"In Atlanta now do you ever run into that sort of thing where older black people will get off the sidewalk if a white person is walking on that same sidewalk?"
"I have never seen that in Atlanta. I don't know what would happen if I went to some of the older, rural towns. I would just not take a guess one way or the other. But in Atlanta I find not a segregated city in the sense of Jim Crow so much as I find a separated city in which race relations are actually, well, let's just say they're a heck of a lot better in the South than they used to be.
"There's a reason why hundreds of thousands of African-Americans are moving to the Atlanta area. One reason is economic opportunity. Another reason is that many African-Americans, particularly from the Northern cities, believe that racial tensions are lower. But that does not mean that the neighborhoods aren't pretty separate and that parts of the city aren't pretty separate. Race, of course, will always be an important factor in Southern society."
"That Bound for Freedom is character-driven, told through the words and eyes of many different people, makes it particularly readable," I said.
"That's what I wanted to do, to make it a very human read and to try to get those scholarly points across, right? To sort of teach it and storytell it. And in truth, there was a point where I said, 'You just have to think about preaching this book.' Given my background, I come by it honestly. The sound has to cascade, it has to flow, it has to have a rhythm. I think that comes from listening to a lot of good preaching. And just thinking."
"And," I said, "a lot of research."
"I had access to some terrific autobiographies, like that of Charlotta Bass. I was lucky with that. It's one of those books that is a real stroke of luck but also creates a lot more work than you expect because it jumps around. Sometimes it leaves out exactly what you want to know. It puts in what you don't care about. But it was a wonderful starting point not just for information but for a feel for the attitude of the community in the early part of the 20th Century. She was such an amazing person and so central to the community over the whole period of time that I study. She serves as an archetype -- the race leader, the race woman.

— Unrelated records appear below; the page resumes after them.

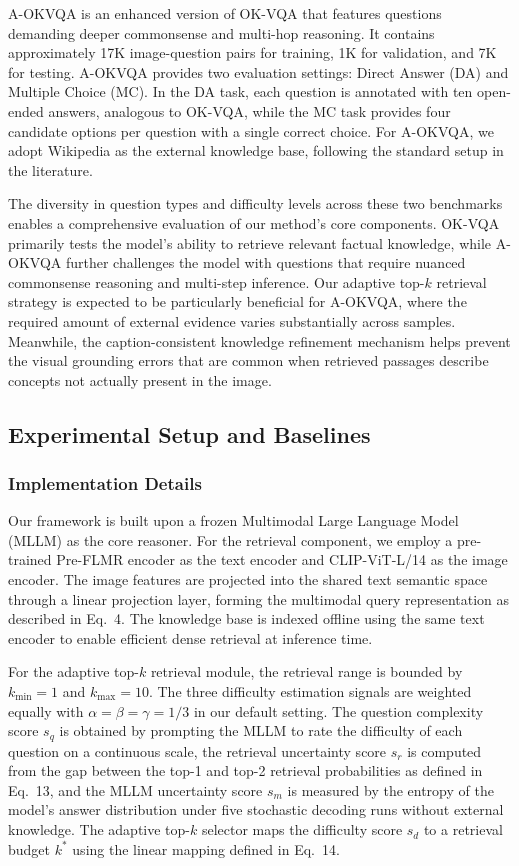 \documentclass[manuscript,screen,review]{acmart}
\begin{document}
A-OKVQA is an enhanced version of OK-VQA that features questions demanding deeper commonsense and multi-hop reasoning. It contains approximately 17K image-question pairs for training, 1K for validation, and 7K for testing. A-OKVQA provides two evaluation settings: Direct Answer (DA) and Multiple Choice (MC). In the DA task, each question is annotated with ten open-ended answers, analogous to OK-VQA, while the MC task provides four candidate options per question with a single correct choice. For A-OKVQA, we adopt Wikipedia as the external knowledge base, following the standard setup in the literature.

The diversity in question types and difficulty levels across these two benchmarks enables a comprehensive evaluation of our method's core components. OK-VQA primarily tests the model's ability to retrieve relevant factual knowledge, while A-OKVQA further challenges the model with questions that require nuanced commonsense reasoning and multi-step inference. Our adaptive top-$k$ retrieval strategy is expected to be particularly beneficial for A-OKVQA, where the required amount of external evidence varies substantially across samples. Meanwhile, the caption-consistent knowledge refinement mechanism helps prevent the visual grounding errors that are common when retrieved passages describe concepts not actually present in the image.

\subsection{Experimental Setup and Baselines}

\subsubsection{Implementation Details}

Our framework is built upon a frozen Multimodal Large Language Model (MLLM) as the core reasoner. For the retrieval component, we employ a pre-trained Pre-FLMR encoder as the text encoder and CLIP-ViT-L/14 as the image encoder. The image features are projected into the shared text semantic space through a linear projection layer, forming the multimodal query representation as described in Eq.~4. The knowledge base is indexed offline using the same text encoder to enable efficient dense retrieval at inference time.

For the adaptive top-$k$ retrieval module, the retrieval range is bounded by $k_{\min}=1$ and $k_{\max}=10$. The three difficulty estimation signals are weighted equally with $\alpha=\beta=\gamma=1/3$ in our default setting. The question complexity score $s_q$ is obtained by prompting the MLLM to rate the difficulty of each question on a continuous scale, the retrieval uncertainty score $s_r$ is computed from the gap between the top-1 and top-2 retrieval probabilities as defined in Eq.~13, and the MLLM uncertainty score $s_m$ is measured by the entropy of the model's answer distribution under five stochastic decoding runs without external knowledge. The adaptive top-$k$ selector maps the difficulty score $s_d$ to a retrieval budget $k^{*}$ using the linear mapping defined in Eq.~14.
\end{document}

"It didn't take long for me to figure out that if I was going to write this, if I was going to forefront the characters and their stories, that she could be the central thread. She had a hand in just about everything. And somewhere along the way -- I think it was very late in the game -- I realized, 'Begin the story with her riding in on a train, and end the story with her riding in on a train.' And at that point, then I realized what my bookends were and how to structure it.
"It's funny because I just taught a course on research methods to history majors here at Georgia Tech. What I told them on the first day is that I have no clear method to teach. You have to be creative, and you have to think hard about what you have to work with and think about how to use it creatively. And then you need to work very hard to find things that other people haven't found."
"And," I said, "you have to talk to everybody."
"You really do. And you have to mull it over. I used a lot more statistical materials in my first book, but I decided in this case -- no. Take them out. Just talk it. Talk the numbers. Which is what I wound up doing. I had really long sections, for example, on migration data and employment data. I realized that people would have skipped them. I worried that even if I spent too much time just talking about them that I would lose the characters."
I noted that Professor Flamming also interviewed people who were on the edges of important events.
"The edges matter too," he said, "because you know if someone is on the fringe, then the fringe tells you about the center."
"Do you have some final words?"
"Come to think of it, I will say this, that this is a very inspiring group of people. I say in the book that one of the key themes is civil rights as a way of life. But I wonder if there's not a more pointed lesson, which is, 'Never give up. Never give up on freedom.' Think about how many battles the community leaders lost. Yet in ways that just seem to me to be remarkable, particularly in America today, they wouldn't give up. They never quit. That's an inspiring lesson.
"Not just for African-Americans, not just for people in L.A., but for everybody. I had to say after the recent presidential election, when I was so devastated personally, and thought -- it's all over; everything is lost, everything is suddenly gone -- but it struck me, literally walking to class one day, that the lesson of the book I just wrote was 'Never give up.' 'Never give up on freedom.' And I said, 'Well, are you just going to ignore that lesson, or are you going to take it to heart and say to yourself, "You'll never give up either"?'
"I'm not a big public figure. I'm very much of a homebody. I love to teach. I love to write. I love to spend time with my family. I can't imagine what it would be like to live a very activist life. That's not who I am. But I owe it, I think, to those who came before, including the people I write about, to have hope and to have determination and to do what I can and never give up, never give up on freedom."